━━━ DATASET ENTRIES

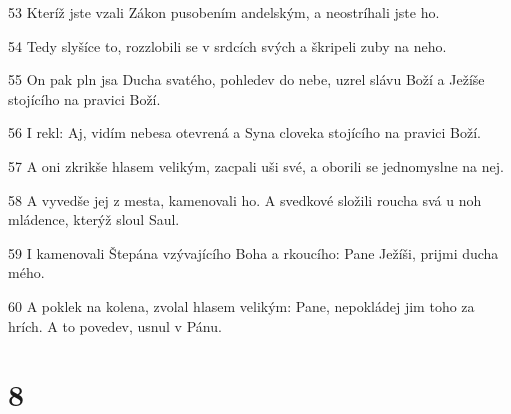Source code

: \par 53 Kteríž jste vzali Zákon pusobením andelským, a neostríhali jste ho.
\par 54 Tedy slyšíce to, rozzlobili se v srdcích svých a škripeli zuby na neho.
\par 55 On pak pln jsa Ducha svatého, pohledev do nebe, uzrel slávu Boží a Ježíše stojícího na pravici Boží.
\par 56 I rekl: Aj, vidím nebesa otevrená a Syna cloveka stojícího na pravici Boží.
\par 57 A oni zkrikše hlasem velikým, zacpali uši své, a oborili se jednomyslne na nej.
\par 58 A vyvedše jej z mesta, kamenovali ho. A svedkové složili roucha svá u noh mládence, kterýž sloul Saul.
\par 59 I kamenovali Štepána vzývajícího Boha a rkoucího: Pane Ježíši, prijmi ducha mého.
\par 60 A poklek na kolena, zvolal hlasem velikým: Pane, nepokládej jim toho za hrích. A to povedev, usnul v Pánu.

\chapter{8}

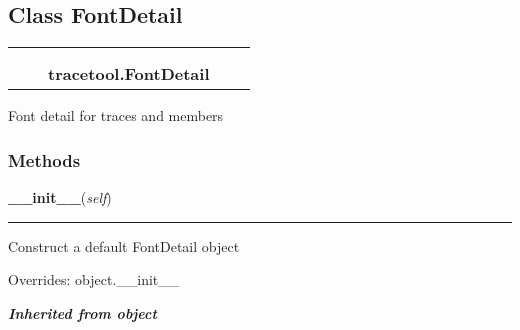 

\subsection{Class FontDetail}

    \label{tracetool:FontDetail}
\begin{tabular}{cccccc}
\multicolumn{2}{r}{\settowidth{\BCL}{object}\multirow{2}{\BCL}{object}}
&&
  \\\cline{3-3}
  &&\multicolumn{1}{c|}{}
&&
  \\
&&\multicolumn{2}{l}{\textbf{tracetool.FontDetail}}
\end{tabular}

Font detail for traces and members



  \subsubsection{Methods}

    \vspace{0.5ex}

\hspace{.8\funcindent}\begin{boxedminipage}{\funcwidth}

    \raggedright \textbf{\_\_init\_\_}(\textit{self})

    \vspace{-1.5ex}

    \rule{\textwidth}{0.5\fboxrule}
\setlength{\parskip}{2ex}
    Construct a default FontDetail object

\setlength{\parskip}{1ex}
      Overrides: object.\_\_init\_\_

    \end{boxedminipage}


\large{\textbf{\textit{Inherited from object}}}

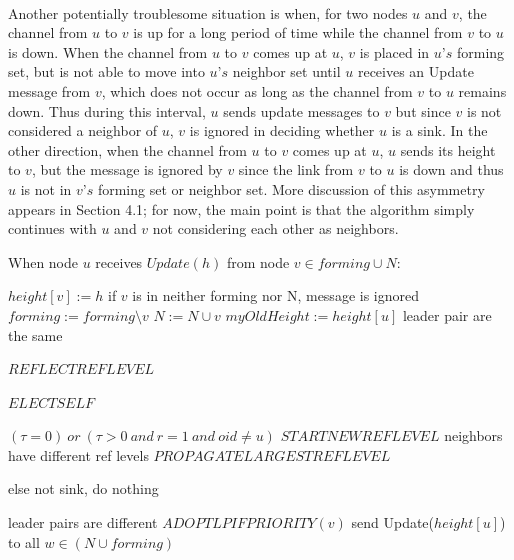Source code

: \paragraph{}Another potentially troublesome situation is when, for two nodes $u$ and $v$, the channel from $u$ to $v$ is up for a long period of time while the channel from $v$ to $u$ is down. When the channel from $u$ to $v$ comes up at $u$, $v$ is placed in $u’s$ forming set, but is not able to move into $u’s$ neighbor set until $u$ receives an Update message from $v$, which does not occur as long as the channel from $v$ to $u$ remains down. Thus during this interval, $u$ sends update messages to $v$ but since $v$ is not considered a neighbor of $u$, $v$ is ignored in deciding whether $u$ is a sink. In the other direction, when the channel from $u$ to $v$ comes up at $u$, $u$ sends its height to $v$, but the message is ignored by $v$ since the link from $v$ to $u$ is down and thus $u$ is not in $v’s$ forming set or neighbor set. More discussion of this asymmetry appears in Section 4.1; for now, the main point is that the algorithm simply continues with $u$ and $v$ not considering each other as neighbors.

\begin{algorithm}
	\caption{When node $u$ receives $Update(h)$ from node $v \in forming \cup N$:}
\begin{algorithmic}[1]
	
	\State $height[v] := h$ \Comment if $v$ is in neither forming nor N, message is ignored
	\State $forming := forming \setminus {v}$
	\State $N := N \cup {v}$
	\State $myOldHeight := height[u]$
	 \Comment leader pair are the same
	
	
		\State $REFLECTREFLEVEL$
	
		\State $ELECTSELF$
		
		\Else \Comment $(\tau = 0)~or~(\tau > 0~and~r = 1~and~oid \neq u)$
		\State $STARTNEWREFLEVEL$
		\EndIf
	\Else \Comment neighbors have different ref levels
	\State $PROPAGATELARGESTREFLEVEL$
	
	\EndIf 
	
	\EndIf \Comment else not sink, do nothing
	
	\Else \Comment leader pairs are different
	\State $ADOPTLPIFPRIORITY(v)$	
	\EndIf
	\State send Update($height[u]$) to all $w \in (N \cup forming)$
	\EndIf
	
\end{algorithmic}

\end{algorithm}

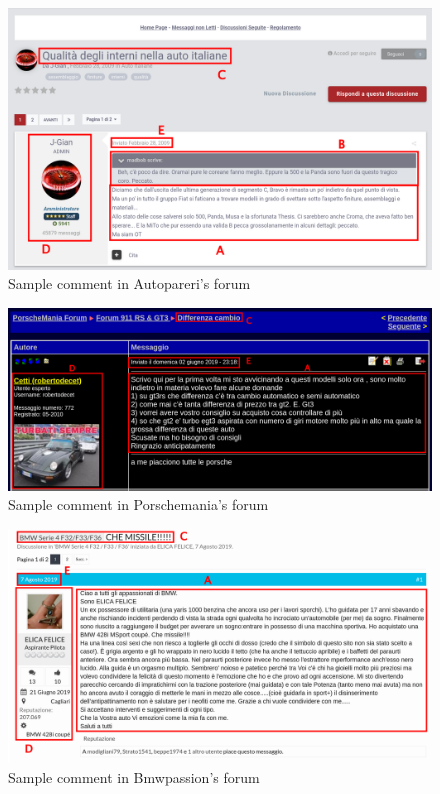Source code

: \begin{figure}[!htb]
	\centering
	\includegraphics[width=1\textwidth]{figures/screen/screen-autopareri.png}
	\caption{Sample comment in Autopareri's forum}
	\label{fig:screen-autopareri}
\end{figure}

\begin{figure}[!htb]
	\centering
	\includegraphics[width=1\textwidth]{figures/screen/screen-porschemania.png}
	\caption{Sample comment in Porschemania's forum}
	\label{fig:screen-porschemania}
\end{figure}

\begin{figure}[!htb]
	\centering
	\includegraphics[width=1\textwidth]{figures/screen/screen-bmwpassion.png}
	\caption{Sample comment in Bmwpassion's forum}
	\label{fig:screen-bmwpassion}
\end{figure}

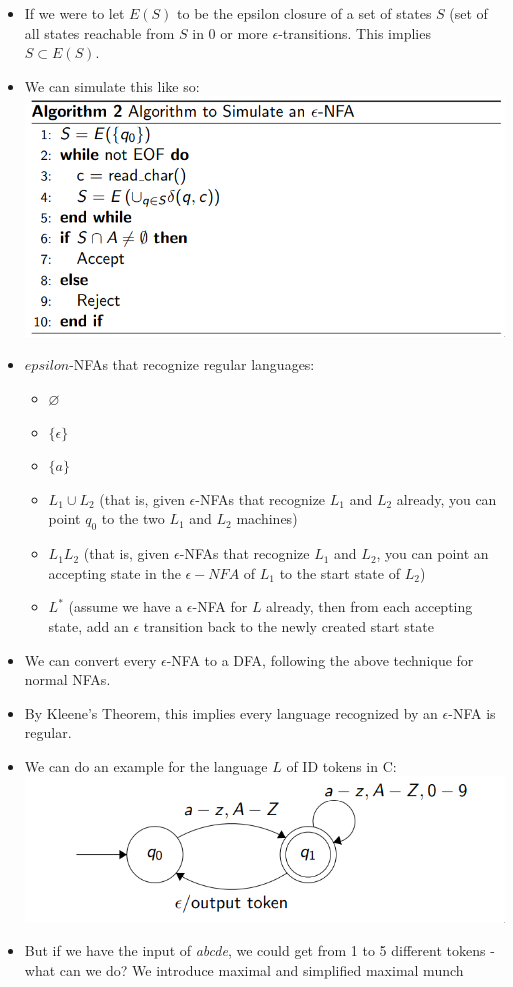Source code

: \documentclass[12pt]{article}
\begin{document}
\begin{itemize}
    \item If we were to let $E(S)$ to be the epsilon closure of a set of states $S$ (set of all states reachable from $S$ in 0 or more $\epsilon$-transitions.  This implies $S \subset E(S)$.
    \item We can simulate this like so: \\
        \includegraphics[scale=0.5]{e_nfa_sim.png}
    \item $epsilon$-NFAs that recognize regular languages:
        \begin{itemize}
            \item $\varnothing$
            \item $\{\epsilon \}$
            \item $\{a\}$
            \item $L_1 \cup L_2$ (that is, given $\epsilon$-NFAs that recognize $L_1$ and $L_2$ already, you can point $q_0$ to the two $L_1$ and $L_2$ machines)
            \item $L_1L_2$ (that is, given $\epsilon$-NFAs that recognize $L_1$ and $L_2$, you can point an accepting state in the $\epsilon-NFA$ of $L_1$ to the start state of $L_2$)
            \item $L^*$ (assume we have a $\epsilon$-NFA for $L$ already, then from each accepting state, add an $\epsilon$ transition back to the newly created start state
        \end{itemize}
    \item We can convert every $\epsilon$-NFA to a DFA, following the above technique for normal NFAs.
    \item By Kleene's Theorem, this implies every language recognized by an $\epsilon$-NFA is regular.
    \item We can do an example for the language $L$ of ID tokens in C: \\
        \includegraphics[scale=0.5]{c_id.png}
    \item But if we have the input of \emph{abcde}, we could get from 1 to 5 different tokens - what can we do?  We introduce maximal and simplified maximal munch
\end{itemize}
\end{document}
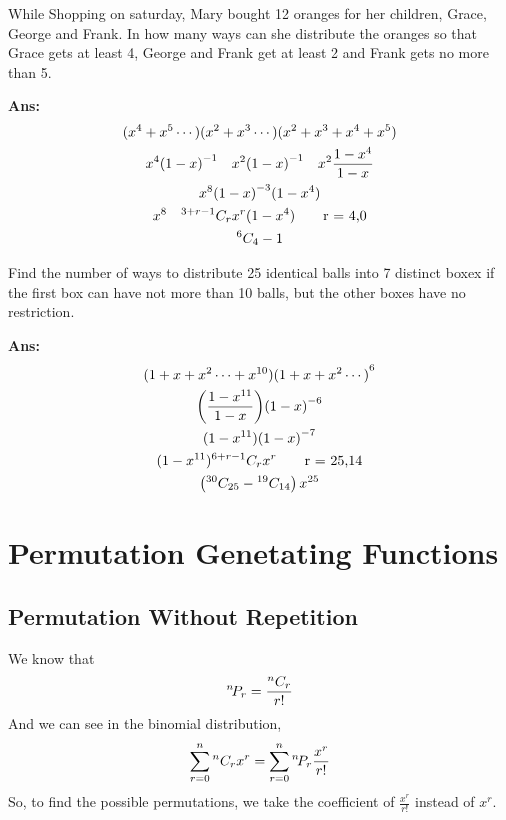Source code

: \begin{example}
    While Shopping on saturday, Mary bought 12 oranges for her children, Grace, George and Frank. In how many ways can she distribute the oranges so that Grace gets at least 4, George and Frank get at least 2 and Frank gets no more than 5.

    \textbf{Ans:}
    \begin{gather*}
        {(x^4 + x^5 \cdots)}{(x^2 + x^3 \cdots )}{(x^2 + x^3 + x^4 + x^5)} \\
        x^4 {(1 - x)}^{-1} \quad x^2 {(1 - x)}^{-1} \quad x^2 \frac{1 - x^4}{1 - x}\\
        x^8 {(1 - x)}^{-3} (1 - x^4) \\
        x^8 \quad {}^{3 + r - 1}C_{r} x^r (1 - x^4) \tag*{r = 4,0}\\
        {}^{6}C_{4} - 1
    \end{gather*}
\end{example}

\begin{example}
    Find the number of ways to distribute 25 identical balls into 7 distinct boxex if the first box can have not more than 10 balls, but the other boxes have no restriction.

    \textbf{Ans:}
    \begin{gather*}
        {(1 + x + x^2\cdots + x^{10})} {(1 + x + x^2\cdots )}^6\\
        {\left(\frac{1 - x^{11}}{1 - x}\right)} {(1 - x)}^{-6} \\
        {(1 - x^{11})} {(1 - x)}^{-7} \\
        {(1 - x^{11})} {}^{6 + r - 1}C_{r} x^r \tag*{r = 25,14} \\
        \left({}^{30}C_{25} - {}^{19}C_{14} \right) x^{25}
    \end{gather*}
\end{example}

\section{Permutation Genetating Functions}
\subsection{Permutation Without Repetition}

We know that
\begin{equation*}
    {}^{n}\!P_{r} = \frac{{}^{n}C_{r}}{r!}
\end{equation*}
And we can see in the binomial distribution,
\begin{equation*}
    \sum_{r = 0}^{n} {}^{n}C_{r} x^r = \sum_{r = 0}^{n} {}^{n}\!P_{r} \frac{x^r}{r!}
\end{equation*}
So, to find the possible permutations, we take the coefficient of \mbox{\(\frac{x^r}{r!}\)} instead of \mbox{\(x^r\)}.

━━━━━━

* **INSTRUCTIONS TO FOLLOW**
The line with "zuby na neho." ends the range, and the first line of the data begins it; repeat exactly those lines and nothing more, omitting pictures.

* **SOLUTION TO THE EXERCISE**
Source code

: \par 53 Kteríž jste vzali Zákon pusobením andelským, a neostríhali jste ho.
\par 54 Tedy slyšíce to, rozzlobili se v srdcích svých a škripeli zuby na neho.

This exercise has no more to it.